Spirit Reports Chapter 1: Haunted

Chapter 1.

Haunted.

My childhood bedroom was on the second story of the house which now belongs to my mother. The room was against the outer wall so that the slope of the roof was that of the ceiling of my bedroom. In winter it was always the coldest room in the house. I used to sleep while dressed in flannel pants, a sweater, a hat, and wool socks. At night I listened to the ancient hydronic heating system worm its way through the space of the farm house as the pipes rattled and clanked in the walls with the coming temperature. It would sound without warning, a mad drum strike from a crawl space, followed by a sudden return to quiet.
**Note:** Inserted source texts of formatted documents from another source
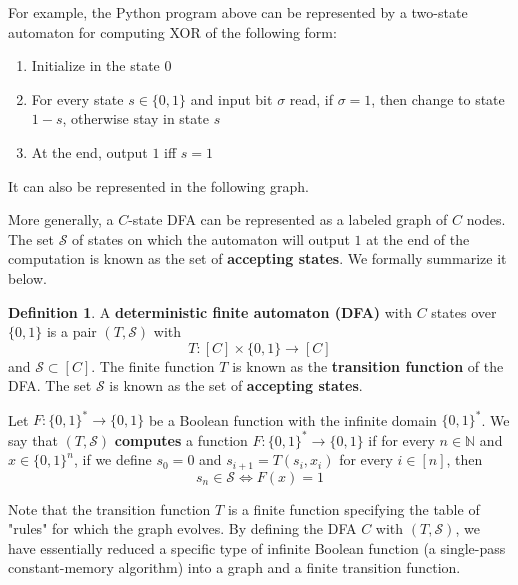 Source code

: \documentclass[a4paper, 12pt]{report}
\theoremstyle{remark}
\theoremstyle{definition}
\newtheorem{definition}{Definition}[section]
\begin{document}
For example, the Python program above can be represented by a two-state automaton for computing XOR of the following form:
\begin{enumerate}
    \item Initialize in the state 0
    \item For every state $s \in \{0,1\}$ and input bit $\sigma$ read, if $\sigma = 1$, then change to state $1-s$, otherwise stay in state $s$
    \item At the end, output $1$ iff $s = 1$
\end{enumerate}
It can also be represented in the following graph. 
\begin{center}
\end{center}
More generally, a $C$-state DFA can be represented as a labeled graph of $C$ nodes. The set $\mathcal{S}$ of states on which the automaton will output $1$ at the end of the computation is known as the set of \textbf{accepting states}. We formally summarize it below. 

\begin{definition}
A \textbf{deterministic finite automaton (DFA)} with $C$ states over $\{0, 1\}$ is a pair $(T, \mathcal{S})$ with
\[T: [C] \times \{0,1\} \longrightarrow [C]\]
and $\mathcal{S} \subset [C]$. The finite function $T$ is known as the \textbf{transition function} of the DFA. The set $\mathcal{S}$ is known as the set of \textbf{accepting states}. 

Let $F: \{0,1\}^* \longrightarrow \{0,1\}$ be a Boolean function with the infinite domain $\{0,1\}^*$. We say that $(T, \mathcal{S})$ \textbf{computes} a function $F: \{0,1\}^* \longrightarrow \{0,1\}$ if for every $n \in \mathbb{N}$ and $x \in \{0,1\}^n$, if we define $s_0 = 0$ and $s_{i+1} = T(s_i, x_i)$ for every $i \in [n]$, then 
\[s_n \in \mathcal{S} \iff F(x) = 1\]
\end{definition}

Note that the transition function $T$ is a finite function specifying the table of "rules" for which the graph evolves. By defining the DFA $C$ with $(T, \mathcal{S})$, we have essentially reduced a specific type of infinite Boolean function (a single-pass constant-memory algorithm) into a graph and a finite transition function. 
\end{document}
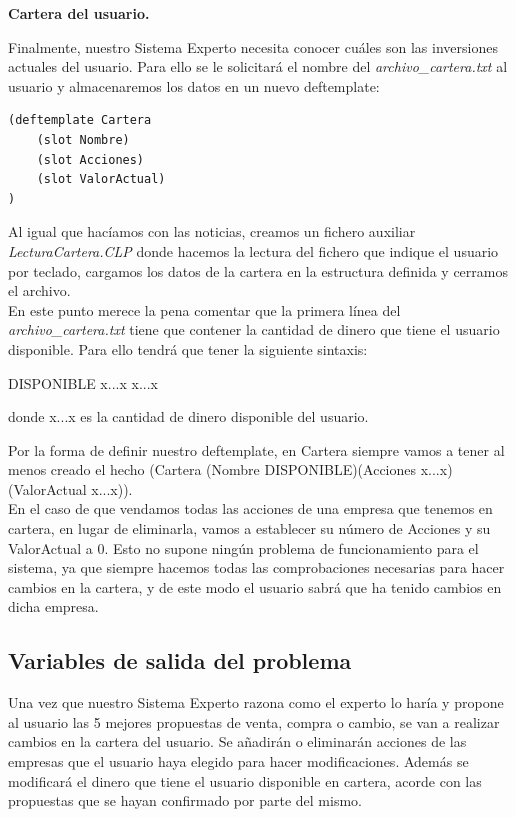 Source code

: \documentclass[12pt]{article}
\begin{document}
\begin{center}
	\textbf{Cartera del usuario.}
\end{center}
Finalmente, nuestro Sistema Experto necesita conocer cuáles son las inversiones actuales del usuario. Para ello se le solicitará el nombre del \textit{archivo\_cartera.txt} al usuario y almacenaremos los datos en un nuevo deftemplate:
\begin{lstlisting}
(deftemplate Cartera
	(slot Nombre)
	(slot Acciones)
	(slot ValorActual)
)
\end{lstlisting}
Al igual que hacíamos con las noticias, creamos un fichero auxiliar \textit{LecturaCartera.CLP} donde hacemos la lectura del fichero que indique el usuario por teclado, cargamos los datos de la cartera en la estructura definida y cerramos el archivo.\\

En este punto merece la pena comentar que la primera línea del \textit{archivo\_cartera.txt} tiene que contener la cantidad de dinero que tiene el usuario disponible. Para ello tendrá que tener la siguiente sintaxis: 
\begin{center}
	DISPONIBLE x...x x...x\\
\end{center}
donde x...x es la cantidad de dinero disponible del usuario. 

Por la forma de definir nuestro deftemplate, en Cartera siempre vamos a tener al menos creado el hecho (Cartera (Nombre DISPONIBLE)(Acciones x...x)(ValorActual x...x)). \\

En el caso de que vendamos todas las acciones de una empresa que tenemos en cartera, en lugar de eliminarla, vamos a establecer su número de Acciones y su ValorActual a 0. Esto no supone ningún problema de funcionamiento para el sistema, ya que siempre hacemos todas las comprobaciones necesarias para hacer cambios en la cartera, y de este modo el usuario sabrá que ha tenido cambios en dicha empresa. 



\subsection{Variables de salida del problema}
Una vez que nuestro Sistema Experto razona como el experto lo haría y propone al usuario las 5 mejores propuestas de venta, compra o cambio, se van a realizar cambios en la cartera del usuario. Se añadirán o eliminarán acciones de las empresas que el usuario haya elegido para hacer modificaciones. Además se modificará el dinero que tiene el usuario disponible en cartera, acorde con las propuestas que se hayan confirmado por parte del mismo. \\
\end{document}
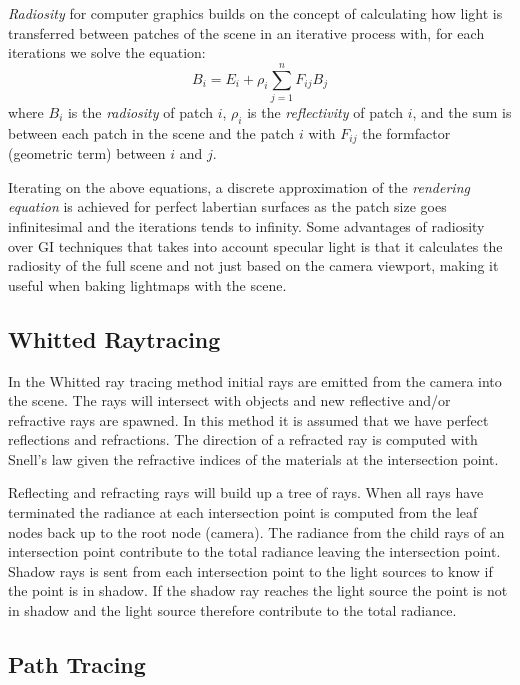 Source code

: \documentclass[a4paper, twocolumn]{article}
\begin{document}
    \textit{Radiosity} for computer graphics builds on the concept of calculating how light is transferred between patches of the scene in an iterative process with, for each iterations we solve the equation: \begin{equation*}
        B_i = E_i + \rho_i \sum_{j=1}^{n} F_{ij} B_j
    \end{equation*}
    where \(B_i\) is the \textit{radiosity} of patch \(i\), \(\rho_i\) is the \textit{reflectivity} of patch \(i\), and the sum is between each patch in the scene and the patch \(i\) with \(F_{ij} \) the formfactor (geometric term) between \(i\) and \(j\).

Iterating on the above equations, a discrete approximation of the \textit{rendering equation} is achieved for perfect labertian surfaces as the patch size goes infinitesimal and the iterations tends to infinity. Some advantages of radiosity over GI techniques that takes into account specular light is that it calculates the radiosity of the full scene and not just based on the camera viewport, making it useful when baking lightmaps with the scene.     

    \subsection{Whitted Raytracing} \label{sec:whitted_raytracing}

    In the Whitted ray tracing method initial rays are emitted from the camera into the scene. The rays will intersect with objects and new reflective and/or refractive rays are spawned. In this method it is assumed that we have perfect reflections and refractions. The direction of a refracted ray is computed with Snell's law given the refractive indices of the materials at the intersection point.

    Reflecting and refracting rays will build up a tree of rays. When all rays have terminated the radiance at each intersection point is computed from the leaf nodes back up to the root node (camera). The radiance from the child rays of an intersection point contribute to the total radiance leaving the intersection point. Shadow rays is sent from each intersection point to the light sources to know if the point is in shadow. If the shadow ray reaches the light source the point is not in shadow and the light source therefore contribute to the total radiance. 

    \subsection{Path Tracing} \label{sec:path_tracing}
\end{document}
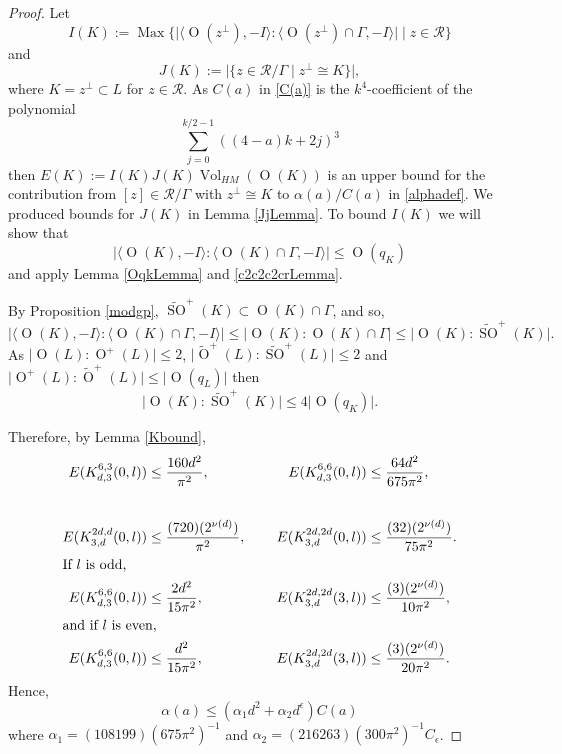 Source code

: \documentclass[12pt, a4paper]{article}
\newcommand{\la}{\langle}
\newcommand{\ra}{\rangle}
\newcommand{\rc}{\mathcal{R}}
\newcommand{\opn}{\operatorname}
\begin{document}
\begin{proof}
Let
\[
I(K) := \opn{Max} \{ \vert \la \opn{O}(z^{\perp}), -I \ra : \la \opn{O}(z^{\perp}) \cap \Gamma , -I \ra \vert \mid z \in \rc \} 
\]
and 
\[
J(K) := \vert \{ z \in \rc / \Gamma \mid z^{\perp} \cong K \} \vert,  
\]
where $K=z^{\perp} \subset L$ for $z \in \rc$. 
As $C(a)$ in \eqref{C(a)}
is the $k^4$-coefficient of the polynomial
\[
\sum_{j=0}^{k/2 - 1} ((4-a)k + 2j)^3
\]
then $E(K):=I(K) J(K) \opn{Vol}_{HM}(\opn{O}(K))$ is an upper bound for the contribution from $[z] \in \rc/\Gamma$ with $z^{\perp} \cong K$ to $\alpha(a)/C(a)$ in \eqref{alphadef}.
We produced bounds for $J(K)$ in Lemma \ref{JjLemma}.
To bound $I(K)$ we will show that
\[
\vert \la \opn{O}(K), -I \ra : \la \opn{O}(K) \cap \Gamma, -I \ra \vert \leq \opn{O}(q_K)
\]
and apply Lemma \ref{OqkLemma} and \ref{c2c2c2crLemma}.

By Proposition \ref{modgp}, $\widetilde{\opn{SO}}^+(K) \subset \opn{O}(K) \cap \Gamma$, and so, 
\[
  \vert \la \opn{O}(K), -I \ra : \la \opn{O}(K) \cap \Gamma, -I \ra \vert
  \leq
  \vert \opn{O}(K) : \opn{O}(K) \cap \Gamma \vert
  \leq
  \vert \opn{O}(K) : \widetilde{\opn{SO}}^+(K) \vert.
\]
As
$\vert \opn{O}(L) : \opn{O}^+(L) \vert \leq 2$,
$\vert \widetilde{\opn{O}}^+(L) : \widetilde{\opn{SO}}^+(L) \vert \leq 2$
and
$\vert \opn{O}^+(L) : \widetilde{\opn{O}}^+(L) \vert \leq \vert \opn{O}(q_L) \vert$ 
then
\begin{equation}\label{OKStOKbound}
\vert \opn{O}(K) : \widetilde{\opn{SO}}^+(K) \vert
  \leq
  4 \vert \opn{O}(q_K) \vert.
\end{equation}

Therefore, by Lemma \ref{Kbound}, 
\begin{align*}
E(K_{d,3}^{6,3}(0,l))  & \leq \dfrac{160 d^2}{\pi^2}, 
  & & \text{   } & 
E(K_{d,3}^{6,6}(0,l))  &\leq \dfrac{64 d^2}{675 \pi^2},  \\[20pt]
E(K_{3,d}^{2d,d}(0,l)) &\leq \dfrac{(720)(2^{\nu(d)})}{\pi^2},   
& & \text{   } & 
    E(K_{3,d}^{2d,2d}(0,l)) &\leq \dfrac{(32)(2^{\nu(d)})}{75 \pi^2}. \\
\intertext{If $l$ is odd,}
E(K_{d,3}^{6,6}(0,l)) &\leq \dfrac{2 d^2}{15 \pi^2}, 
&& \text{   } &
E(K_{3,d}^{2d,2d}(3,l)) &\leq \dfrac{(3)(2^{\nu(d)})}{10 \pi^2}, \\
\intertext{and if $l$ is even,}
E(K_{d,3}^{6,6}(0,l)) &\leq \dfrac{d^2}{15 \pi^2}, 
&& \text{   } &
    E(K_{3,d}^{2d,2d}(3,l)) &\leq \dfrac{(3)(2^{\nu(d)})}{20 \pi^2}.
\end{align*}
    Hence, 
\[
\alpha(a) \leq
\left (
\alpha_1 d^2 +
\alpha_2 d^{\epsilon}
\right )
C(a)
\]
where
  $\alpha_1 = (108199)(675 \pi^2)^{-1}$ and
  $\alpha_2 = (216263)(300 \pi^2)^{-1}C_{\epsilon}$.
\end{proof}
\end{document}
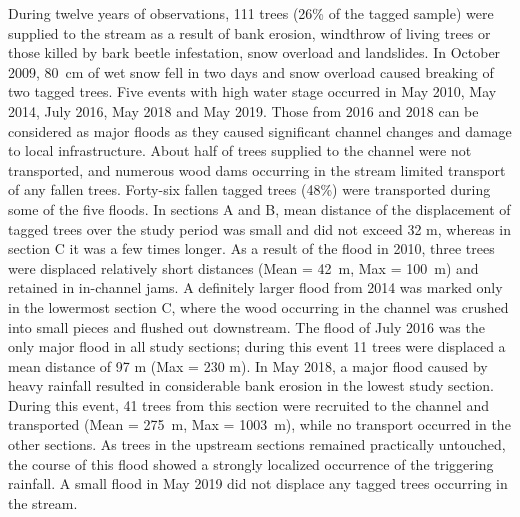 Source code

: {During twelve years of observations, 111 trees (26\% of the tagged sample) were supplied to the stream as a result of bank erosion, windthrow of living trees or those killed by bark beetle infestation, snow overload and landslides. In October 2009, 80~cm of wet snow fell in two days and snow overload caused breaking of two tagged trees. Five events with high water stage occurred in May 2010, May 2014, July 2016, May 2018 and May 2019. Those from 2016 and 2018 can be considered as major floods as they caused significant channel changes and damage to local infrastructure. About half of trees supplied to the channel were not transported, and numerous wood dams occurring in the stream limited transport of any fallen trees. Forty-six fallen tagged trees (48\%) were transported during some of the five floods. In sections A and B, mean distance of the displacement of tagged trees over the study period was small and did not exceed 32 m, whereas in section C it was a few times longer. As a result of the flood in 2010, three trees were displaced relatively short distances (Mean = 42~m, Max = 100~m) and retained in in-channel jams. A definitely larger flood from 2014 was marked only in the lowermost section C, where the wood occurring in the channel was crushed into small pieces and flushed out downstream. The flood of July 2016 was the only major flood in all study sections; during this event 11 trees were displaced a mean distance of 97 m (Max = 230 m). In May 2018, a major flood caused by heavy rainfall resulted in considerable bank erosion in the lowest study section. During this event, 41 trees from this section were recruited to the channel and transported (Mean = 275~m, Max = 1003~m), while no transport occurred in the other sections. As trees in the upstream sections remained practically untouched, the course of this flood showed a strongly localized occurrence of the triggering rainfall. A small flood in May 2019 did not displace any tagged trees occurring in the stream. 

}

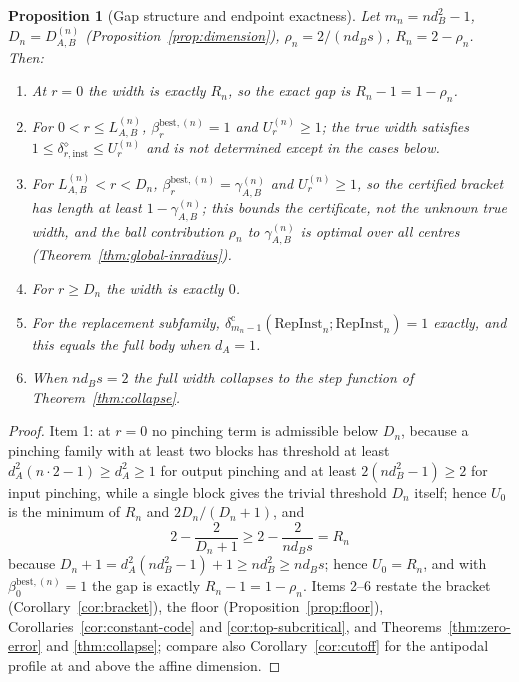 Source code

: \documentclass[11pt,a4paper]{article}
\newtheorem{proposition}[theorem]{Proposition}
\newcommand{\RepInst}{\mathrm{RepInst}}
\begin{document}
\begin{proposition}[Gap structure and endpoint exactness]
\label{prop:gap}
Let $m_n=nd_B^2-1$, $D_n=D_{A,B}^{(n)}$ (Proposition~\ref{prop:dimension}), $\rho_n=2/(nd_Bs)$, $R_n=2-\rho_n$. Then:
\begin{enumerate}[leftmargin=*,itemsep=2pt]
\item At $r=0$ the width is exactly $R_n$, so the exact gap is $R_n-1=1-\rho_n$.
\item For $0<r\le L_{A,B}^{(n)}$, $\beta_r^{\mathrm{best},(n)}=1$ and $U_r^{(n)}\ge1$; the true width satisfies $1\le\delta_{r,\mathrm{inst}}^{\diamond}\le U_r^{(n)}$ and is not determined except in the cases below.
\item For $L_{A,B}^{(n)}<r<D_n$, $\beta_r^{\mathrm{best},(n)}=\gamma_{A,B}^{(n)}$ and $U_r^{(n)}\ge1$, so the \emph{certified} bracket has length at least $1-\gamma_{A,B}^{(n)}$; this bounds the certificate, not the unknown true width, and the ball contribution $\rho_n$ to $\gamma_{A,B}^{(n)}$ is optimal over all centres (Theorem~\ref{thm:global-inradius}).
\item For $r\ge D_n$ the width is exactly $0$.
\item For the replacement subfamily, $\delta_{m_n-1}^{\mathrm c}(\RepInst_n;\RepInst_n)=1$ exactly, and this equals the full body when $d_A=1$.
\item When $nd_Bs=2$ the full width collapses to the step function of Theorem~\ref{thm:collapse}.
\end{enumerate}
\end{proposition}

\begin{proof}
Item 1: at $r=0$ no pinching term is admissible below $D_n$, because a pinching family with at least two blocks has threshold at least $d_A^2(n\cdot2-1)\ge d_A^2\ge1$ for output pinching and at least $2(nd_B^2-1)\ge2$ for input pinching, while a single block gives the trivial threshold $D_n$ itself; hence $U_0$ is the minimum of $R_n$ and $2D_n/(D_n+1)$, and
\[
2-\frac{2}{D_n+1}\ge 2-\frac{2}{nd_Bs}=R_n
\]
because $D_n+1=d_A^2(nd_B^2-1)+1\ge nd_B^2\ge nd_Bs$; hence $U_0=R_n$, and with $\beta_0^{\mathrm{best},(n)}=1$ the gap is exactly $R_n-1=1-\rho_n$. Items 2--6 restate the bracket (Corollary~\ref{cor:bracket}), the floor (Proposition~\ref{prop:floor}), Corollaries~\ref{cor:constant-code} and \ref{cor:top-subcritical}, and Theorems~\ref{thm:zero-error} and \ref{thm:collapse}; compare also Corollary~\ref{cor:cutoff} for the antipodal profile at and above the affine dimension.
\end{proof}
\end{document}
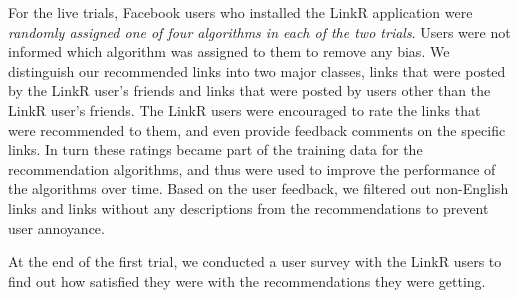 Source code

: For the live trials, Facebook users who installed the LinkR
application were \emph{randomly assigned one of four algorithms in
each of the two trials}. Users were not informed which algorithm was
assigned to them to remove any bias. We distinguish our recommended
links into two major classes, links that were posted by the LinkR
user's friends and links that were posted by users other than the
LinkR user's friends. The LinkR users were encouraged to rate the
links that were recommended to them, and even provide feedback
comments on the specific links. In turn these ratings became part of
the training data for the recommendation algorithms, and thus were used
to improve the performance of the algorithms over time. Based on the
user feedback, we filtered out non-English links and links without any
descriptions from the recommendations to prevent user annoyance.

At the end of the first trial, we conducted a user survey with the
LinkR users to find out how satisfied they were with the
recommendations they were getting.
 
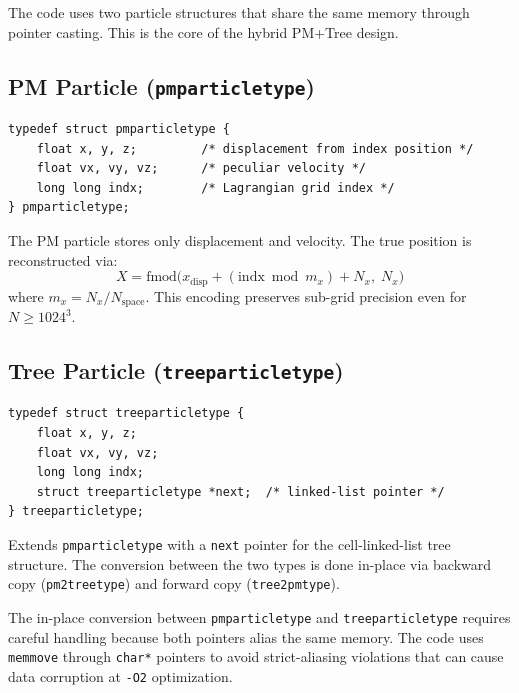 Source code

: \documentclass[11pt,fleqn]{book}
\newcommand{\code}[1]{\texttt{#1}}
\begin{document}
The code uses two particle structures that share the same memory through pointer casting.  This is the core of the hybrid PM+Tree design.

\subsection{PM Particle (\code{pmparticletype})}

\begin{definition}
\begin{lstlisting}[style=ccode,numbers=none]
typedef struct pmparticletype {
    float x, y, z;         /* displacement from index position */
    float vx, vy, vz;      /* peculiar velocity */
    long long indx;        /* Lagrangian grid index */
} pmparticletype;
\end{lstlisting}
The PM particle stores only displacement and velocity.  The true position is reconstructed via:
\[
  X = \text{fmod}\!\Big(x_\text{disp} + (\text{indx} \bmod m_x) + N_x,\; N_x\Big)
\]
where $m_x = N_x / N_\text{space}$.  This encoding preserves sub-grid precision even for $N \geq 1024^3$.
\end{definition}

\subsection{Tree Particle (\code{treeparticletype})}

\begin{definition}
\begin{lstlisting}[style=ccode,numbers=none]
typedef struct treeparticletype {
    float x, y, z;
    float vx, vy, vz;
    long long indx;
    struct treeparticletype *next;  /* linked-list pointer */
} treeparticletype;
\end{lstlisting}
Extends \code{pmparticletype} with a \code{next} pointer for the cell-linked-list tree structure.  The conversion between the two types is done in-place via backward copy (\code{pm2treetype}) and forward copy (\code{tree2pmtype}).
\end{definition}

\begin{important}
The in-place conversion between \code{pmparticletype} and \code{treeparticletype} requires careful handling because both pointers alias the same memory.  The code uses \code{memmove} through \code{char*} pointers to avoid strict-aliasing violations that can cause data corruption at \code{-O2} optimization.
\end{important}
\end{document}
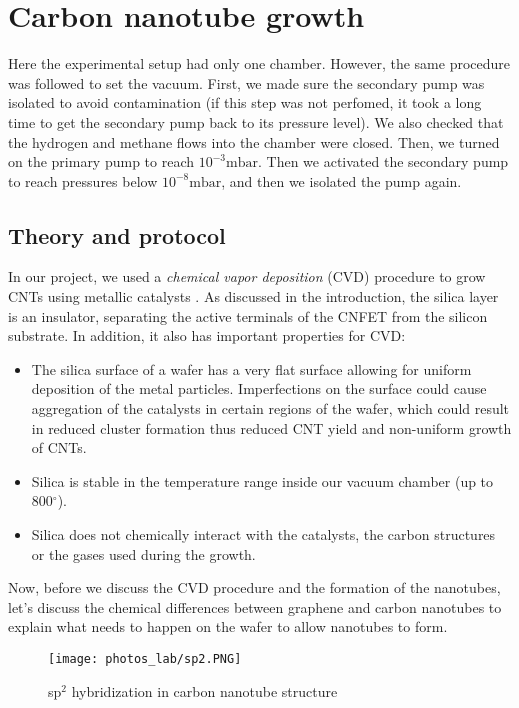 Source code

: \documentclass[a4paper,12pt,twoside]{article}
\begin{document}
\newpage
\label{sec:CN_growth}
\section{Carbon nanotube growth}

Here the experimental setup had only one chamber. However, the same procedure was followed to set the vacuum. First, we made sure the secondary pump was isolated to avoid contamination (if this step was not perfomed, it took a long time to get the secondary pump back to its pressure level). We also checked that the hydrogen and methane flows into the chamber were closed. Then, we turned on the primary pump to reach $10^{-3} \mathrm{mbar}$. Then we activated the secondary pump to reach pressures below $10^{-8} \mathrm{mbar}$, and then we isolated the pump again.

\subsection{Theory and protocol}

In our project, we used a \textit{chemical vapor deposition} (CVD) procedure to grow CNTs using metallic catalysts \cite{costel1} \cite{costel2}. As discussed in the introduction, the silica layer is an insulator, separating the active terminals of the CNFET from the silicon substrate. In addition, it also has important properties for CVD:
\begin{itemize}
    \item The silica surface of a wafer has a very flat surface allowing for uniform deposition of the metal particles. Imperfections on the surface could cause aggregation of the catalysts in certain regions of the wafer, which could result in reduced cluster formation thus reduced CNT yield and non-uniform growth of CNTs.
    \item Silica is stable in the temperature range inside our vacuum chamber (up to 800$^{\circ}$).
    \item Silica does not chemically interact with the catalysts, the carbon structures or the gases used during the growth.
\end{itemize}

Now, before we discuss the CVD procedure and the formation of the nanotubes, let's discuss the chemical differences between graphene and carbon nanotubes to explain what needs to happen on the wafer to allow nanotubes to form.

\begin{figure}[H]
    \centering
    \texttt{[image: photos\_lab/sp2.PNG]}
    \caption{sp$^2$ hybridization in carbon nanotube structure}
    \label{fig:sp2}
\end{figure}
\end{document}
I remember the house always seemed alive when no one else was awake. The wind would make the house and the large oak trees outside moan, as did the snow that piled high on the roof and against the walls and doors. During the infrequent blizzards that hit Cape Cod, the snow could drift as high as six feet against the fence posts of the horse pastures. After that storm it took my mother and father two full days to dig their way out, even with the aid of a small tractor and me and my younger brother Cooper. We ached in the cold and we were never quiet about it. Our constant complaints were like the electric fence wires on the pastures that hummed out their chill when the wind blew at night, one great instrument surrounding our acres that sang of winter in an electrified drone.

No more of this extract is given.